Coculture of nutritionally conditioned NTHI with epithelial cells in vitro.

NHBE cells were seeded on glass coverslips in 24-well cell culture dishes (Corning) at 1.9 × 10⁴ cells per well or in 8-well Nunc chamber slides (Thermo Fisher Scientific) at 8,000 cells per well and grown to 90% confluence. CMEE cells were cultured as previously described (20). Transiently restricted or continuously exposed 86-028NP(pGM1.1) was cocultured with epithelial monolayers at a multiplicity of infection (MOI) of 25 bacteria per cell. At 1 h after infection of NHBE cells, cells were washed once with DPBS prior to the addition of fresh bronchial epithelial growth medium (BEGM) and subsequently incubated for 4 or 24 h depending upon the experiment. For CMEE cells, at 5 h postinfection, cells were washed once with DPBS prior to the addition of fresh CMEE growth medium containing 100 µg/ml gentamicin for 30 min. CMEE cells were washed twice with DPBS prior to the addition of fresh medium for a total incubation period of 24 h. Following incubation, monolayers were washed twice with DPBS and fixed on ice for 1 h with 4% PFA. After fixation, monolayers were washed twice with DPBS and host cell membranes were visualized with WGA conjugated to either Alexa Fluor 594 or Alexa Fluor 350 (final concentration, 5 µg/ml) dependent upon other fluorophores used in each experiment. Coverslips were mounted on slides using ProLong Gold antifade reagent. Images were acquired and processed as described above.
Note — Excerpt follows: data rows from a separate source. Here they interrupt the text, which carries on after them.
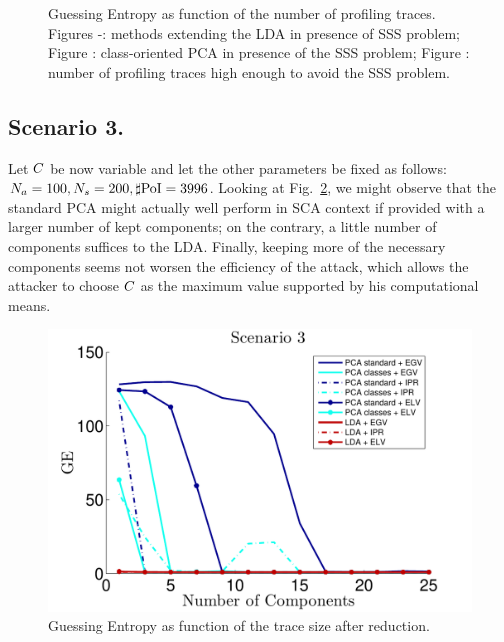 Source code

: \begin{figure}
\caption[Guessing Entropy as function of the number of profiling traces.]{Guessing Entropy as function of the number of profiling traces. Figures -: methods extending the LDA in presence of SSS problem; Figure : class-oriented PCA in presence of the SSS problem; Figure : number of profiling traces high enough to avoid the SSS problem.}\label{fig:scenario2}
\end{figure}


\subsection{Scenario 3.}
Let  $C$ be now variable and let the other parameters be fixed as follows: $N_a = 100, N_{s}=200, \sharp\mathrm{PoI} = 3996$. Looking at Fig.~\ref{fig:3}, we might observe that the standard PCA might actually well perform in SCA context if provided with a larger number of kept components; on the contrary, a little number of components suffices to the LDA. Finally, keeping more of the necessary components seems not worsen the efficiency of the attack, which allows the attacker to choose $C$ as the maximum value supported by his computational means. 

\begin{figure}
\centering
\includegraphics[width=.5\textwidth]{../Figures/CARDIS2015/Criterion3.pdf}
\caption{Guessing Entropy as function of the trace size after reduction.}\label{fig:3}
\end{figure}

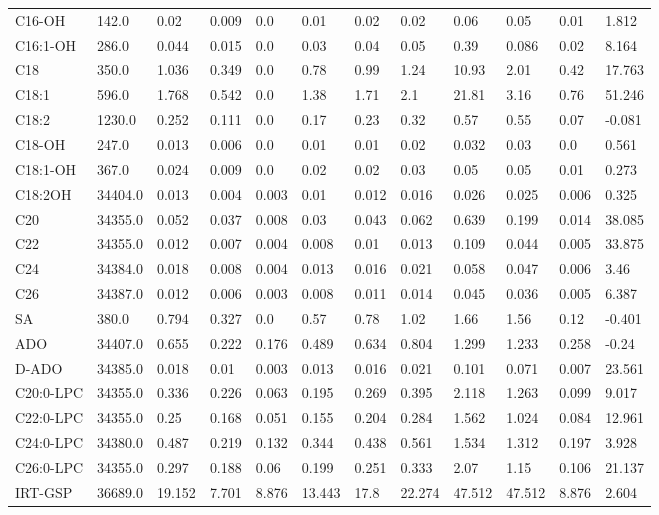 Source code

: \begin{tabular}{|l|l|l|l|l|l|l|l|l|l|l|l|}
C16-OH & 142.0 & 0.02 & 0.009 & 0.0 & 0.01 & 0.02 & 0.02 & 0.06 & 0.05 & 0.01 & 1.812 \\
C16:1-OH & 286.0 & 0.044 & 0.015 & 0.0 & 0.03 & 0.04 & 0.05 & 0.39 & 0.086 & 0.02 & 8.164 \\
C18 & 350.0 & 1.036 & 0.349 & 0.0 & 0.78 & 0.99 & 1.24 & 10.93 & 2.01 & 0.42 & 17.763 \\
C18:1 & 596.0 & 1.768 & 0.542 & 0.0 & 1.38 & 1.71 & 2.1 & 21.81 & 3.16 & 0.76 & 51.246 \\
C18:2 & 1230.0 & 0.252 & 0.111 & 0.0 & 0.17 & 0.23 & 0.32 & 0.57 & 0.55 & 0.07 & -0.081 \\
C18-OH & 247.0 & 0.013 & 0.006 & 0.0 & 0.01 & 0.01 & 0.02 & 0.032 & 0.03 & 0.0 & 0.561 \\
C18:1-OH & 367.0 & 0.024 & 0.009 & 0.0 & 0.02 & 0.02 & 0.03 & 0.05 & 0.05 & 0.01 & 0.273 \\
C18:2OH & 34404.0 & 0.013 & 0.004 & 0.003 & 0.01 & 0.012 & 0.016 & 0.026 & 0.025 & 0.006 & 0.325 \\
C20 & 34355.0 & 0.052 & 0.037 & 0.008 & 0.03 & 0.043 & 0.062 & 0.639 & 0.199 & 0.014 & 38.085 \\
C22 & 34355.0 & 0.012 & 0.007 & 0.004 & 0.008 & 0.01 & 0.013 & 0.109 & 0.044 & 0.005 & 33.875 \\
C24 & 34384.0 & 0.018 & 0.008 & 0.004 & 0.013 & 0.016 & 0.021 & 0.058 & 0.047 & 0.006 & 3.46 \\
C26 & 34387.0 & 0.012 & 0.006 & 0.003 & 0.008 & 0.011 & 0.014 & 0.045 & 0.036 & 0.005 & 6.387 \\
SA & 380.0 & 0.794 & 0.327 & 0.0 & 0.57 & 0.78 & 1.02 & 1.66 & 1.56 & 0.12 & -0.401 \\
ADO & 34407.0 & 0.655 & 0.222 & 0.176 & 0.489 & 0.634 & 0.804 & 1.299 & 1.233 & 0.258 & -0.24 \\
D-ADO & 34385.0 & 0.018 & 0.01 & 0.003 & 0.013 & 0.016 & 0.021 & 0.101 & 0.071 & 0.007 & 23.561 \\
C20:0-LPC & 34355.0 & 0.336 & 0.226 & 0.063 & 0.195 & 0.269 & 0.395 & 2.118 & 1.263 & 0.099 & 9.017 \\
C22:0-LPC & 34355.0 & 0.25 & 0.168 & 0.051 & 0.155 & 0.204 & 0.284 & 1.562 & 1.024 & 0.084 & 12.961 \\
C24:0-LPC & 34380.0 & 0.487 & 0.219 & 0.132 & 0.344 & 0.438 & 0.561 & 1.534 & 1.312 & 0.197 & 3.928 \\
C26:0-LPC & 34355.0 & 0.297 & 0.188 & 0.06 & 0.199 & 0.251 & 0.333 & 2.07 & 1.15 & 0.106 & 21.137 \\
IRT-GSP & 36689.0 & 19.152 & 7.701 & 8.876 & 13.443 & 17.8 & 22.274 & 47.512 & 47.512 & 8.876 & 2.604 \\

\end{tabular}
Gentamicin protection assays.

Quantitative gentamicin protection assays were adapted for use with NTHI from an established protocol (77). NHBE cells were seeded at 1.9 × 10⁴ cells per well and grown to 90% confluence in 24-well cell culture plates (Corning). Cells were cultured with transiently restricted or continuously exposed NTHI at a multiplicity of infection (MOI) of 25 per cell for 1 h. To determine the total number of bacteria associated with the cells (intracellular and extracellular), monolayers were lysed with 0.05% saponin for 5 min at room temperature, scraped for 10 s with mini-cell scrapers, and collected in microcentrifuge tubes. The concentration of saponin and duration of cell scraping needed to sufficiently lyse the cells were determined empirically and confirmed by microscopy. The concentration of saponin did not affect the viability of NTHI. To determine the total number of intracellular bacteria, NHBE monolayers were treated with 100 µg/ml gentamicin in BEGM for 30 min to eradicate extracellular bacteria. The concentration and duration of gentamicin treatment sufficient to kill extracellular bacteria were determined empirically. Following gentamicin treatment, monolayers were lysed with 0.05% saponin and scraped with mini-cell scrapers for 10 s per well, and samples were collected in microcentrifuge tubes. All samples were serially diluted and plated to enumerate viable CFU. The percentage of viable bacteria remaining from the original inoculum following gentamicin treatment was calculated by dividing the number of viable bacteria recovered from each well by the number of viable bacteria originally inoculated into each well and multiplying by 100. An invasion index was determined by dividing the percentage of viable intracellular bacteria (gentamicin treated) by the percentage of total intracellular and extracellular bacteria (no gentamicin present). Data from duplicate wells were averaged for each condition and time point, and the experiment was performed in biological triplicate. Statistical significance was determined by Student’s t test, P  < 0.05 (GraphPad Prism; La Jolla, CA).

Intracellular survival assays.

To determine the ability of the transiently restricted or continuously exposed NTHI populations to survive within epithelial cells in vitro, an intracellular survival assay was performed as follows. Cells were cocultured with transiently restricted or continuously exposed NTHI at an MOI of 25 per cell for 90 min, washed twice with DPBS, and treated with 100 µg/ml gentamicin for 30 min at 37°C and 5% CO₂ to eradicate extracellular bacteria. Monolayers were washed twice with DPBS and subjected to a second incubation period in antibiotic-free medium for the time indicated in each experiment. Monolayers were treated a second time with 100 µg/ml gentamicin for 30 min at 37°C and 5% CO₂, washed twice with DPBS, lysed with 0.05% saponin for 5 min at room temperature, and scraped for 10 s with mini-cell scrapers. Samples were collected in microcentrifuge tubes, serially diluted, and plated on chocolate agar to enumerate viable intracellular bacteria. The percentage of viable intracellular bacteria was calculated relative to the inoculum. Data from duplicate wells were averaged for each condition and time point. Eight biological replicates were performed for the 2-h time point, and five biological replicates were performed for the 24-h time point. Significance at each time point was determined by Student’s t test, P  < 0.05 (GraphPad Prism).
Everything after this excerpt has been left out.